Jonathan Bamber is a professor of glaciology and Earth Observation. He graduated from Bristol University with a degree in Physics and went on to complete a Ph.D at the Scott Polar Research Institute, University of Cambridge, in glaciology and remote sensing. He then spent eight years in the Department of Space and Climate Physics, University College London before returning to Bristol in 1996 where he has been since. Currently he also has a joint position at the Technical University Munich in the Futures Lab www.ai4eo.de.

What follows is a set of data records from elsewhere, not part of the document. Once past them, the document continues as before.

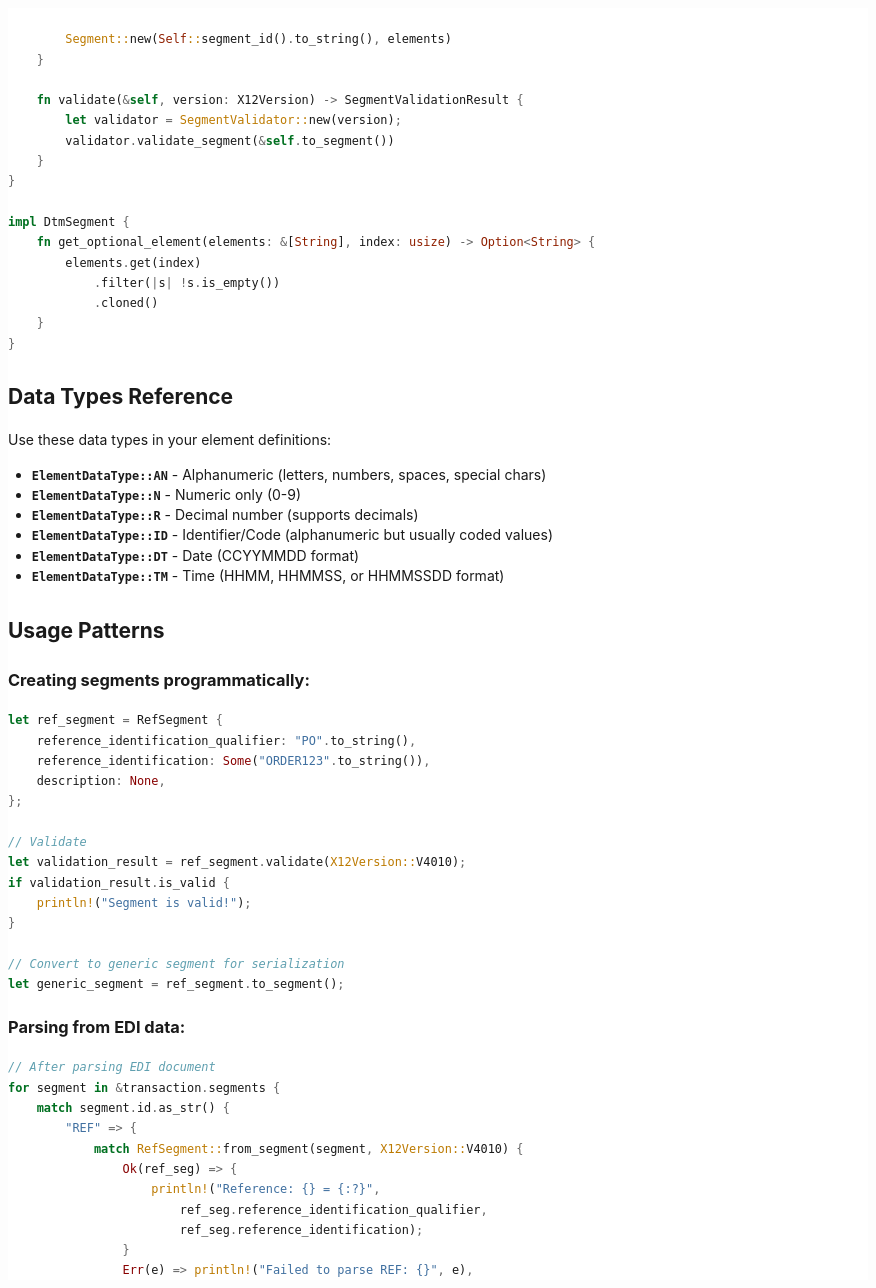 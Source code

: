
 ```rust

        Segment::new(Self::segment_id().to_string(), elements)
    }

    fn validate(&self, version: X12Version) -> SegmentValidationResult {
        let validator = SegmentValidator::new(version);
        validator.validate_segment(&self.to_segment())
    }
}

impl DtmSegment {
    fn get_optional_element(elements: &[String], index: usize) -> Option<String> {
        elements.get(index)
            .filter(|s| !s.is_empty())
            .cloned()
    }
}
```

## Data Types Reference

Use these data types in your element definitions:

- **`ElementDataType::AN`** - Alphanumeric (letters, numbers, spaces, special chars)
- **`ElementDataType::N`** - Numeric only (0-9)
- **`ElementDataType::R`** - Decimal number (supports decimals)
- **`ElementDataType::ID`** - Identifier/Code (alphanumeric but usually coded values)
- **`ElementDataType::DT`** - Date (CCYYMMDD format)
- **`ElementDataType::TM`** - Time (HHMM, HHMMSS, or HHMMSSDD format)

## Usage Patterns

### Creating segments programmatically:
```rust
let ref_segment = RefSegment {
    reference_identification_qualifier: "PO".to_string(),
    reference_identification: Some("ORDER123".to_string()),
    description: None,
};

// Validate
let validation_result = ref_segment.validate(X12Version::V4010);
if validation_result.is_valid {
    println!("Segment is valid!");
}

// Convert to generic segment for serialization
let generic_segment = ref_segment.to_segment();
```

### Parsing from EDI data:
```rust
// After parsing EDI document
for segment in &transaction.segments {
    match segment.id.as_str() {
        "REF" => {
            match RefSegment::from_segment(segment, X12Version::V4010) {
                Ok(ref_seg) => {
                    println!("Reference: {} = {:?}", 
                        ref_seg.reference_identification_qualifier,
                        ref_seg.reference_identification);
                }
                Err(e) => println!("Failed to parse REF: {}", e),
```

His main areas of interest are in applications of satellite remote sensing data in the polar regions. More specifically, he has been working on the use of remote sensing data to study the behaviour of the Antarctic and Greenland ice sheets, glaciers and ice caps in the Arctic, Patagonia and to use these observations to test and/or improve climate and Earth System models. He is also using satellite and ground based data to investigate past and present variations in sea level, land surface topography and ocean processes. He has undertaken fieldwork in the Arctic and Antarctic and has a glacier named after him in Antarctica. Outside of work he is a sports fanatic and keen ultramarathon runner, cyclist and mountaineer. In 1992 he experienced a near fatal injury in the Indian Himalaya while attempting an unclimbed peak in the Kishtwar region of northern India. A film was made about his experience and that of a Swiss climbing team that eventually reached the summit that can be seen here https://www.youtube.com/watch?v=DVPF4xknST0&t=1s.

Experience

  • –present
    Professor of Physical Geography, University of Bristol

Education

  •  
    Scott Polar Research Institute, University of Cambridge , Ph.D Glaciology and remote sensing

Publications

  • 2013
    ‘Paleofluvial Mega-Canyon Beneath the Central Greenland Ice Sheet’, Science

Honours

Fellow of the American Geophysical Union, Past President European Geosciences Union, Bamber Glacier named in Antarctica in 2020.